The problem
In the entries below, the word "Nodes" appears on some lines. Copy each of those lines.
=== Recorded information ===
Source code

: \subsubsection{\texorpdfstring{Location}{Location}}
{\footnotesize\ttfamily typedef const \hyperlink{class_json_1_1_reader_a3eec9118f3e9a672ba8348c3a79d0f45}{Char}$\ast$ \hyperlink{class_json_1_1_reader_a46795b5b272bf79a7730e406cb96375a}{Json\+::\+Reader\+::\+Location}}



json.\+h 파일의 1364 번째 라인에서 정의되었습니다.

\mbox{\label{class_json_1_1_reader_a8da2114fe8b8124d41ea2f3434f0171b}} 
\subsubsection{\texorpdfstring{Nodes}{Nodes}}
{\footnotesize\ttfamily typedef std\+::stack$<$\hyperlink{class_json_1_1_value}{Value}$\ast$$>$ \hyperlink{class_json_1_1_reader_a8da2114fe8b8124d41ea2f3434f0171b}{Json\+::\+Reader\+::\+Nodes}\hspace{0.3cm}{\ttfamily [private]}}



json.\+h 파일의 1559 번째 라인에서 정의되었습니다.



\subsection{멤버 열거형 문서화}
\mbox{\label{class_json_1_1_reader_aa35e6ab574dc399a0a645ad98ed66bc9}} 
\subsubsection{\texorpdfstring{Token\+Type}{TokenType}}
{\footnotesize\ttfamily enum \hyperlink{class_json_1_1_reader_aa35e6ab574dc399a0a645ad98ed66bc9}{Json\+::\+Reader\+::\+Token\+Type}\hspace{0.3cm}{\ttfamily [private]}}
===
Answer box
\subsubsection{\texorpdfstring{Nodes}{Nodes}}
{\footnotesize\ttfamily typedef std\+::stack$<$\hyperlink{class_json_1_1_value}{Value}$\ast$$>$ \hyperlink{class_json_1_1_reader_a8da2114fe8b8124d41ea2f3434f0171b}{Json\+::\+Reader\+::\+Nodes}\hspace{0.3cm}{\ttfamily [private]}}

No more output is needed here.